Met pro-ecologisch planten bedoelen we bij Groenwerk het planten van bomen, struiken en andere planten die (plaatselijk) een grote positieve invloed uitoefenen op flora en fauna, de voortplanting ondersteunen en/of de inheemse diversiteit binnen een gebied helpen te vergroten. Deze gewassen kunnen voor planten en dieren een functie hebben als voedselbron of b.v. als nestplaats. Ze kunnen ook meerdere functies vervullen. De dieren zorgen dan vaak weer voor verspreiding van het zaad en bestuiving van de bloemen of helpen de boom tegen plagen te beschermen, hoewel de kostgangers, vooral als de habitant een schimmel of insekt is, ook een bedreiging voor de gezondheid en stabiliteit van de boom kunnen zijn.
Er zijn verschillende termen in omloop om de natuurwaarde van bomen aan te geven. We noemen hier daarvan enkele.
Voedselbomen zijn bomen die voedsel leveren aan dieren. Specifiek vogels, zoogdieren, amfibieen en reptielen. Waardbomen zijn min of meer hetzelfde maar de term wordt meestal gebruikt m.b.t. tot vlinders, en algemener voor insekten, maar ook voor afhankelijkheidsrelaties van schimmels, (korst)mossen en planten als b.v. de Maretak). Drachtbomen zijn bomen waarvan de bloesem veel nectar en/of stuifmeel levert aan insekten in het algemeen maar de term wordt meestal gebruikt in relatie tot bijen.
Ecologen spreken van Habitatbomen als bomen ecologische niches bieden aan flora en fauna in de vorm van holtes, scheuren, specifieke schorsstructuur e.d.. Zulke niches kunnen een levensvoorwaarde zijn voor dieren als vogels of insekten die op zichzelf weer van behoefte kunnen zijn voor ander leven. Ook (korst)mossen, schimmels en planten kunnen zich in deze niches nestelen terwijl de wortels van bomen soms in symbiose leven met schimmels met fraaie paddestoelen.
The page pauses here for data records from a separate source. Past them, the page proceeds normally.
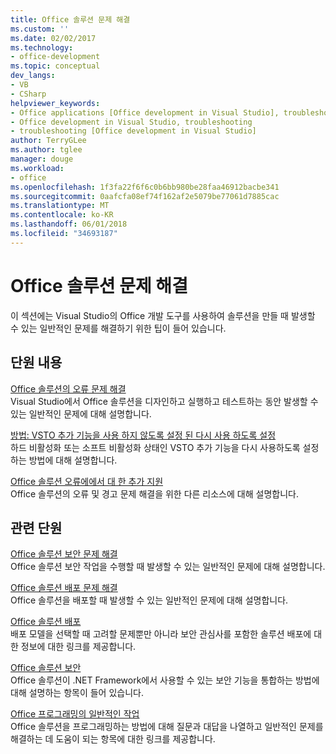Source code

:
 ```yaml
---
title: Office 솔루션 문제 해결
ms.custom: ''
ms.date: 02/02/2017
ms.technology:
- office-development
ms.topic: conceptual
dev_langs:
- VB
- CSharp
helpviewer_keywords:
- Office applications [Office development in Visual Studio], troubleshooting
- Office development in Visual Studio, troubleshooting
- troubleshooting [Office development in Visual Studio]
author: TerryGLee
ms.author: tglee
manager: douge
ms.workload:
- office
ms.openlocfilehash: 1f3fa22f6f6c0b6bb980be28faa46912bacbe341
ms.sourcegitcommit: 0aafcfa08ef74f162af2e5079be77061d7885cac
ms.translationtype: MT
ms.contentlocale: ko-KR
ms.lasthandoff: 06/01/2018
ms.locfileid: "34693187"
---
```

# <a name="troubleshoot-office-solutions"></a>Office 솔루션 문제 해결
  이 섹션에는 Visual Studio의 Office 개발 도구를 사용하여 솔루션을 만들 때 발생할 수 있는 일반적인 문제를 해결하기 위한 팁이 들어 있습니다.  
  
## <a name="in-this-section"></a>단원 내용  
 [Office 솔루션의 오류 문제 해결](../vsto/troubleshooting-errors-in-office-solutions.md)  
 Visual Studio에서 Office 솔루션을 디자인하고 실행하고 테스트하는 동안 발생할 수 있는 일반적인 문제에 대해 설명합니다.  
  
 [방법: VSTO 추가 기능을 사용 하지 않도록 설정 된 다시 사용 하도록 설정](../vsto/how-to-re-enable-a-vsto-add-in-that-has-been-disabled.md)  
 하드 비활성화 또는 소프트 비활성화 상태인 VSTO 추가 기능을 다시 사용하도록 설정하는 방법에 대해 설명합니다.  
  
 [Office 솔루션 오류에에서 대 한 추가 지원](../vsto/additional-support-for-errors-in-office-solutions.md)  
 Office 솔루션의 오류 및 경고 문제 해결을 위한 다른 리소스에 대해 설명합니다.  
  
## <a name="related-sections"></a>관련 단원  
 [Office 솔루션 보안 문제 해결](../vsto/troubleshooting-office-solution-security.md)  
 Office 솔루션 보안 작업을 수행할 때 발생할 수 있는 일반적인 문제에 대해 설명합니다.  
  
 [Office 솔루션 배포 문제 해결](../vsto/troubleshooting-office-solution-deployment.md)  
 Office 솔루션을 배포할 때 발생할 수 있는 일반적인 문제에 대해 설명합니다.  
  
 [Office 솔루션 배포](../vsto/deploying-an-office-solution.md)  
 배포 모델을 선택할 때 고려할 문제뿐만 아니라 보안 관심사를 포함한 솔루션 배포에 대한 정보에 대한 링크를 제공합니다.  
  
 [Office 솔루션 보안](../vsto/securing-office-solutions.md)  
 Office 솔루션이 .NET Framework에서 사용할 수 있는 보안 기능을 통합하는 방법에 대해 설명하는 항목이 들어 있습니다.  
  
 [Office 프로그래밍의 일반적인 작업](../vsto/common-tasks-in-office-programming.md)  
 Office 솔루션을 프로그래밍하는 방법에 대해 질문과 대답을 나열하고 일반적인 문제를 해결하는 데 도움이 되는 항목에 대한 링크를 제공합니다.  
  
  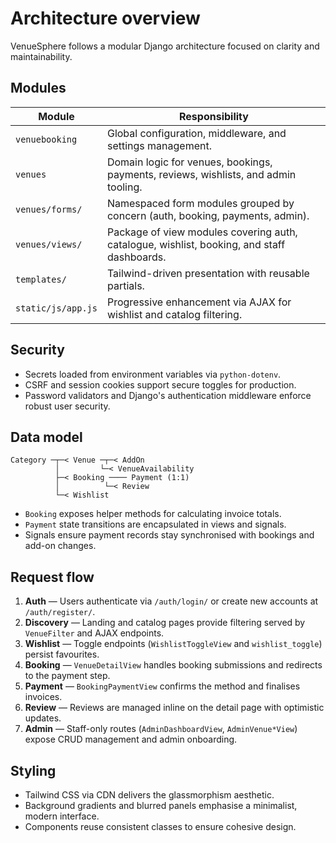# Architecture overview

VenueSphere follows a modular Django architecture focused on clarity and maintainability.

## Modules

| Module | Responsibility |
| --- | --- |
| `venuebooking` | Global configuration, middleware, and settings management. |
| `venues` | Domain logic for venues, bookings, payments, reviews, wishlists, and admin tooling. |
| `venues/forms/` | Namespaced form modules grouped by concern (auth, booking, payments, admin). |
| `venues/views/` | Package of view modules covering auth, catalogue, wishlist, booking, and staff dashboards. |
| `templates/` | Tailwind-driven presentation with reusable partials. |
| `static/js/app.js` | Progressive enhancement via AJAX for wishlist and catalog filtering. |

## Security

- Secrets loaded from environment variables via `python-dotenv`.
- CSRF and session cookies support secure toggles for production.
- Password validators and Django's authentication middleware enforce robust user security.

## Data model

```text
Category ─┬─< Venue ─┬─< AddOn
          │         └─< VenueAvailability
          ├─< Booking ──── Payment (1:1)
          │          └─< Review
          └─< Wishlist
```

- `Booking` exposes helper methods for calculating invoice totals.
- `Payment` state transitions are encapsulated in views and signals.
- Signals ensure payment records stay synchronised with bookings and add-on changes.

## Request flow

1. **Auth** — Users authenticate via `/auth/login/` or create new accounts at `/auth/register/`.
2. **Discovery** — Landing and catalog pages provide filtering served by `VenueFilter` and AJAX endpoints.
3. **Wishlist** — Toggle endpoints (`WishlistToggleView` and `wishlist_toggle`) persist favourites.
4. **Booking** — `VenueDetailView` handles booking submissions and redirects to the payment step.
5. **Payment** — `BookingPaymentView` confirms the method and finalises invoices.
6. **Review** — Reviews are managed inline on the detail page with optimistic updates.
7. **Admin** — Staff-only routes (`AdminDashboardView`, `AdminVenue*View`) expose CRUD management and admin onboarding.

## Styling

- Tailwind CSS via CDN delivers the glassmorphism aesthetic.
- Background gradients and blurred panels emphasise a minimalist, modern interface.
- Components reuse consistent classes to ensure cohesive design.
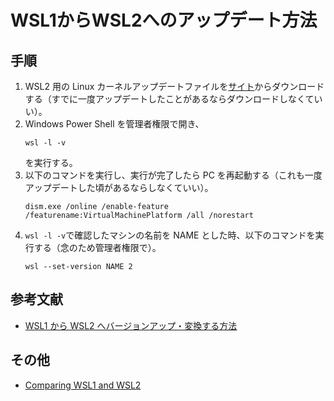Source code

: # WSL1からWSL2へのアップデート方法

## 手順

1. WSL2 用の Linux カーネルアップデートファイルを[サイト](https://docs.microsoft.com/en-us/windows/wsl/wsl2-kernel)からダウンロードする（すでに一度アップデートしたことがあるならダウンロードしなくていい）。
2. Windows Power Shell を管理者権限で開き、
   ```
   wsl -l -v
   ```
   を実行する。
3. 以下のコマンドを実行し、実行が完了したら PC を再起動する（これも一度アップデートした頃があるならしなくていい）。
   ```
   dism.exe /online /enable-feature /featurename:VirtualMachinePlatform /all /norestart
   ```
4. `wsl -l -v`で確認したマシンの名前を NAME とした時、以下のコマンドを実行する（念のため管理者権限で）。
   ```
   wsl --set-version NAME 2
   ```

## 参考文献

- [WSL1 から WSL2 へバージョンアップ・変換する方法](https://loumo.jp/archives/25294)

## その他

- [Comparing WSL1 and WSL2](https://docs.microsoft.com/en-us/windows/wsl/compare-versions)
In het landschap worden habitatbomen door ecologen gemerkt met een golflijn. Oude habitatbomen worden door hen vaak betiteld als Veteraanbomen. De term Toekomstbomen is gereserveerd voor bomen met een hoge natuurwaarde waarvan, gezien de standplaats, verwacht kan worden dat ze onder goede omstandigheden tot volledige wasdom kunnen komen.Bomen zijn ook in hoge mate belangrijk voor vogels. Bomen die nestgelegenheid bieden aan vogels worden Nestelbomen genoemd en bomen die nestgelegenheid bieden aan roofvogels: Horstbomen. Veel vogels zijn niet echt kieskeurig waar het de locatie van het nest betreft. Bomen en struiken die door een dichte groei bescherming bieden zijn bij veel vogels in trek. Ook een aantal vleermuissoorten heeft hun nesten in bomen net als de Eekhoorn en de Boommarter.
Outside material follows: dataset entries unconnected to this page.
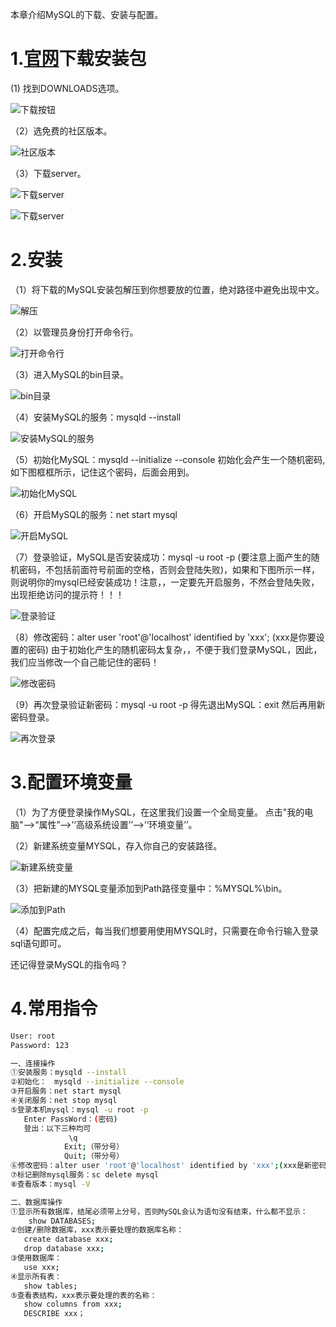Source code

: 
本章介绍MySQL的下载、安装与配置。

# 1.[官网](https://www.mysql.com/)下载安装包

(1) 找到DOWNLOADS选项。

![下载按钮](../assets/images/MySQL/1/1.png)

（2）选免费的社区版本。

![社区版本](../assets/images/MySQL/1/2.png)

（3）下载server。

![下载server](../assets/images/MySQL/1/3.png)

![下载server](../assets/images/MySQL/1/4.png)

# 2.安装

（1）将下载的MySQL安装包解压到你想要放的位置，绝对路径中避免出现中文。

![解压](../assets/images/MySQL/1/5.png)

（2）以管理员身份打开命令行。

![打开命令行](../assets/images/MySQL/1/6.png)

（3）进入MySQL的bin目录。

![bin目录](../assets/images/MySQL/1/7.png)

（4）安装MySQL的服务：mysqld --install

![安装MySQL的服务](../assets/images/MySQL/1/8.png)

（5）初始化MySQL：mysqld --initialize --console
初始化会产生一个随机密码,如下图框框所示，记住这个密码，后面会用到。

![初始化MySQL](../assets/images/MySQL/1/9.png)

（6）开启MySQL的服务：net start mysql

![开启MySQL](../assets/images/MySQL/1/10.png)

（7）登录验证，MySQL是否安装成功：mysql -u root -p
(要注意上面产生的随机密码，不包括前面符号前面的空格，否则会登陆失败)，如果和下图所示一样，则说明你的mysql已经安装成功！注意，，一定要先开启服务，不然会登陆失败，出现拒绝访问的提示符！！！

![登录验证](../assets/images/MySQL/1/11.png)

（8）修改密码：alter user 'root'@'localhost' identified by 'xxx';   (xxx是你要设置的密码)
由于初始化产生的随机密码太复杂，，不便于我们登录MySQL，因此，我们应当修改一个自己能记住的密码！

![修改密码](../assets/images/MySQL/1/12.png)

（9）再次登录验证新密码：mysql -u root -p
得先退出MySQL：exit
然后再用新密码登录。

![再次登录](../assets/images/MySQL/1/13.png)

# 3.配置环境变量

（1）为了方便登录操作MySQL，在这里我们设置一个全局变量。
点击"我的电脑"–>“属性”–>’‘高级系统设置’’–>’‘环境变量’’。

（2）新建系统变量MYSQL，存入你自己的安装路径。

![新建系统变量](../assets/images/MySQL/1/14.png)

（3）把新建的MYSQL变量添加到Path路径变量中：%MYSQL%\bin。

![添加到Path](../assets/images/MySQL/1/15.png)

（4）配置完成之后，每当我们想要用使用MYSQL时，只需要在命令行输入登录sql语句即可。

还记得登录MySQL的指令吗？

# 4.常用指令

```bash
User: root
Password: 123

一、连接操作
①安装服务：mysqld --install
②初始化：　mysqld --initialize --console
③开启服务：net start mysql
④关闭服务：net stop mysql
⑤登录本机mysql：mysql -u root -p
   Enter PassWord：(密码)
   登出：以下三种均可
             \q 
            Exit;（带分号）
            Quit;（带分号）
⑥修改密码：alter user 'root'@'localhost' identified by 'xxx';(xxx是新密码)
⑦标记删除mysql服务：sc delete mysql
⑧查看版本：mysql -V

二、数据库操作
①显示所有数据库，结尾必须带上分号，否则MySQL会认为语句没有结束，什么都不显示：
    show DATABASES; 
②创建/删除数据库，xxx表示要处理的数据库名称：
   create database xxx;
   drop database xxx;
③使用数据库：
   use xxx;
④显示所有表：
   show tables;
⑤查看表结构，xxx表示要处理的表的名称：
   show columns from xxx;
   DESCRIBE xxx；

```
Naast voedselbron en nestelboom spelen bomen soms ook een rol als Uitkijkbomen die door roofvogels gebruikt worden als uitkijkpost of bieden ze slaapplaats (Slaapbomen) of schuilplaats. Tot slot vermelden we nog de z.g. Verzamelbomen waarin groepen vogels (b.v. Spreeuwen) zich verzamelen en de Roestbomen waarin Ransuilen samenkomen.